● **PROMPT**
Word for word, please restate the lines from the beginning of the data through the line in which "est déjà défini" appears.

● **MATERIALS PROVIDED**

- - - - - - -

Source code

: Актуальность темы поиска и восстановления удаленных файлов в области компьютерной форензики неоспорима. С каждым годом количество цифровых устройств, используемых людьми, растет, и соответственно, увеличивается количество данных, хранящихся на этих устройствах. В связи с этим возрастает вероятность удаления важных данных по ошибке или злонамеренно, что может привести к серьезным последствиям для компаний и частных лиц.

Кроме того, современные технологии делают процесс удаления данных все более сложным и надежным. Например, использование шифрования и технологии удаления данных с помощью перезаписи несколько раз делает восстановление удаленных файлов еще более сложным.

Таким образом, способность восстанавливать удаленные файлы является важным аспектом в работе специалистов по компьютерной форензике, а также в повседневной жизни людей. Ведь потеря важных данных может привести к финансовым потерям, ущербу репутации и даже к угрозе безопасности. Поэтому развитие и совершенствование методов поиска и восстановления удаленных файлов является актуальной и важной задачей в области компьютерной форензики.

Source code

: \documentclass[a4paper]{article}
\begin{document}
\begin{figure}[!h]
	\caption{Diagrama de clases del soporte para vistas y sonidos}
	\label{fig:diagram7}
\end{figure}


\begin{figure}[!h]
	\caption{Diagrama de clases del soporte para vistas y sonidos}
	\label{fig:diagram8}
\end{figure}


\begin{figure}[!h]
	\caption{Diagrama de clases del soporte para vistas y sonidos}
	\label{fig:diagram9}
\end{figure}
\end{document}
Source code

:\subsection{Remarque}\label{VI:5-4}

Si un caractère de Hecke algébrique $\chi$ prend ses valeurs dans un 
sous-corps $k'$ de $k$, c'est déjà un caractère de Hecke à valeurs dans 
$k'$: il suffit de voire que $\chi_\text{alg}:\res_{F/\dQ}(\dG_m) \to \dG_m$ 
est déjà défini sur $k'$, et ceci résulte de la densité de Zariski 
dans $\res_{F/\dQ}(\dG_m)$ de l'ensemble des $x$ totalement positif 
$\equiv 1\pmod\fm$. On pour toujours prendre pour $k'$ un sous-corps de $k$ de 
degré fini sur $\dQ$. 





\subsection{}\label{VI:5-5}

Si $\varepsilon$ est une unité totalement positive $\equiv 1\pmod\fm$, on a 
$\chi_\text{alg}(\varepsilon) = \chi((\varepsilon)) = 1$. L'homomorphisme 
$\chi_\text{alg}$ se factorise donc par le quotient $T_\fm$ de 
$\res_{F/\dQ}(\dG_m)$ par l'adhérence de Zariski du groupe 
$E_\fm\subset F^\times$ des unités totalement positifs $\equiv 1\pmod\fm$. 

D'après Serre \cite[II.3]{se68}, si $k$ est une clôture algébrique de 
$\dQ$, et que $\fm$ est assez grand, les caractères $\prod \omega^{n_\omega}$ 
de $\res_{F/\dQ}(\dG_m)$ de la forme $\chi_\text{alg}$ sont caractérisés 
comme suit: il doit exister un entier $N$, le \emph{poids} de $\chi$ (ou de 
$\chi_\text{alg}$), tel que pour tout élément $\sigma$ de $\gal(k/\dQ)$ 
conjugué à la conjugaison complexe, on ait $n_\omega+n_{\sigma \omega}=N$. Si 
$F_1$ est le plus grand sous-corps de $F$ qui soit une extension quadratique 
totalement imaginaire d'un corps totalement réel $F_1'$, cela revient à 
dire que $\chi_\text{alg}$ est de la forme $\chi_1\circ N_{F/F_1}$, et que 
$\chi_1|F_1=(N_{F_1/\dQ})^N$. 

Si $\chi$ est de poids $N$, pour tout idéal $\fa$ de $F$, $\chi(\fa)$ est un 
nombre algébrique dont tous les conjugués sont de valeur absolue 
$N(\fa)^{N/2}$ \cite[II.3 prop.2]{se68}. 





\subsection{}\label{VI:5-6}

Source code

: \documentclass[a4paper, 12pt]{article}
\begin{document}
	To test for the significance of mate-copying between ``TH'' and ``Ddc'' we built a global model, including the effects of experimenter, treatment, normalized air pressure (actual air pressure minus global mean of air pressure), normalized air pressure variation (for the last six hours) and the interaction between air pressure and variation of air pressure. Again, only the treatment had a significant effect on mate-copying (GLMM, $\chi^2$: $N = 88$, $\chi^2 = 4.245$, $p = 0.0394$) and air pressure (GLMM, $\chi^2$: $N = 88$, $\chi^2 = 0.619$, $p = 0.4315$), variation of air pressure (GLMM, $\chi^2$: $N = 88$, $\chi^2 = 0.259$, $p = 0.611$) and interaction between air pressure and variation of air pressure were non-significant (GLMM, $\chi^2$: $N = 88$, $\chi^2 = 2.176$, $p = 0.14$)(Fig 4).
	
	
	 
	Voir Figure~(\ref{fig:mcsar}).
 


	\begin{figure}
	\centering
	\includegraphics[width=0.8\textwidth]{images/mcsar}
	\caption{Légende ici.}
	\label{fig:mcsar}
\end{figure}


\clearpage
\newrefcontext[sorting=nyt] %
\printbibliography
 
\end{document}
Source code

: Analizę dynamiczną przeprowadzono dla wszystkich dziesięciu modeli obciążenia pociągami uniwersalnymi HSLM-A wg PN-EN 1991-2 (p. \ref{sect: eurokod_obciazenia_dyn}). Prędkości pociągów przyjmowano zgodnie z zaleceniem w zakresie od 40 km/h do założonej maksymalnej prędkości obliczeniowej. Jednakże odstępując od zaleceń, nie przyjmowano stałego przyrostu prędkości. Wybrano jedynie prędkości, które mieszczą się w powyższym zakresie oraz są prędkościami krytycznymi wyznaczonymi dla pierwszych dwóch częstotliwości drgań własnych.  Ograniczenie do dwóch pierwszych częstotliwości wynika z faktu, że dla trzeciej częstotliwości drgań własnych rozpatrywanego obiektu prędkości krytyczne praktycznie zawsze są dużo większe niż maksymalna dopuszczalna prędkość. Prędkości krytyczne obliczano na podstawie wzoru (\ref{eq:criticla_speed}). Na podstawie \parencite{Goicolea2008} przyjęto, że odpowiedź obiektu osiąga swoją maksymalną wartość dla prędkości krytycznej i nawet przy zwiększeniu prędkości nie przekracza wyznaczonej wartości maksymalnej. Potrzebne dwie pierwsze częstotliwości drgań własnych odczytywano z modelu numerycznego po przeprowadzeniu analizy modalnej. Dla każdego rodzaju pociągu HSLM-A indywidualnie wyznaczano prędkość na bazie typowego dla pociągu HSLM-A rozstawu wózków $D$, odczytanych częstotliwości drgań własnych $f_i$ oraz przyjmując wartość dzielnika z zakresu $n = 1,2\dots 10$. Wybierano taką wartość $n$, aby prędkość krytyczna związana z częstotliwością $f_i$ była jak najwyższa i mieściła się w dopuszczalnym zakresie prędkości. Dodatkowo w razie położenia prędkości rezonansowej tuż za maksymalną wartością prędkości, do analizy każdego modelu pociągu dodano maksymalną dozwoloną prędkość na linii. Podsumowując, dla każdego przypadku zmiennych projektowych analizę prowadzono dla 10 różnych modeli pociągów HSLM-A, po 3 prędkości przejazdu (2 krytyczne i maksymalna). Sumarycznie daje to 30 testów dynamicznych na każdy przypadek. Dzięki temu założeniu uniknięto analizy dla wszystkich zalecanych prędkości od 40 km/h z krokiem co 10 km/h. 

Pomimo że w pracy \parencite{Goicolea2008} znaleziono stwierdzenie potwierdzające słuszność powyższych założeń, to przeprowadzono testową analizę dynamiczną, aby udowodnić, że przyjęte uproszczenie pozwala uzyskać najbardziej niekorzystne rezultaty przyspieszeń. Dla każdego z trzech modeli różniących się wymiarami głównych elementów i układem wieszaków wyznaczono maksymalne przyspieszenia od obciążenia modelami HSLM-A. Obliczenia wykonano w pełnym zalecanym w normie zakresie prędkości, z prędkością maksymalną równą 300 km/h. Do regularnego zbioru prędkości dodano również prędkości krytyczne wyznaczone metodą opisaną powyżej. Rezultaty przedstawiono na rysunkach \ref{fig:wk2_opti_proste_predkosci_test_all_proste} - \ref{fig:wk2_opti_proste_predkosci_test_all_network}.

- - - - - - -

● **RESPONSE TO THIS TASK**
Source code

: Актуальность темы поиска и восстановления удаленных файлов в области компьютерной форензики неоспорима. С каждым годом количество цифровых устройств, используемых людьми, растет, и соответственно, увеличивается количество данных, хранящихся на этих устройствах. В связи с этим возрастает вероятность удаления важных данных по ошибке или злонамеренно, что может привести к серьезным последствиям для компаний и частных лиц.

Кроме того, современные технологии делают процесс удаления данных все более сложным и надежным. Например, использование шифрования и технологии удаления данных с помощью перезаписи несколько раз делает восстановление удаленных файлов еще более сложным.

Таким образом, способность восстанавливать удаленные файлы является важным аспектом в работе специалистов по компьютерной форензике, а также в повседневной жизни людей. Ведь потеря важных данных может привести к финансовым потерям, ущербу репутации и даже к угрозе безопасности. Поэтому развитие и совершенствование методов поиска и восстановления удаленных файлов является актуальной и важной задачей в области компьютерной форензики.

Source code

: \documentclass[a4paper]{article}
\begin{document}
\begin{figure}[!h]
	\caption{Diagrama de clases del soporte para vistas y sonidos}
	\label{fig:diagram7}
\end{figure}


\begin{figure}[!h]
	\caption{Diagrama de clases del soporte para vistas y sonidos}
	\label{fig:diagram8}
\end{figure}


\begin{figure}[!h]
	\caption{Diagrama de clases del soporte para vistas y sonidos}
	\label{fig:diagram9}
\end{figure}
\end{document}
Source code

:\subsection{Remarque}\label{VI:5-4}

Si un caractère de Hecke algébrique $\chi$ prend ses valeurs dans un 
sous-corps $k'$ de $k$, c'est déjà un caractère de Hecke à valeurs dans 
$k'$: il suffit de voire que $\chi_\text{alg}:\res_{F/\dQ}(\dG_m) \to \dG_m$ 
est déjà défini sur $k'$, et ceci résulte de la densité de Zariski 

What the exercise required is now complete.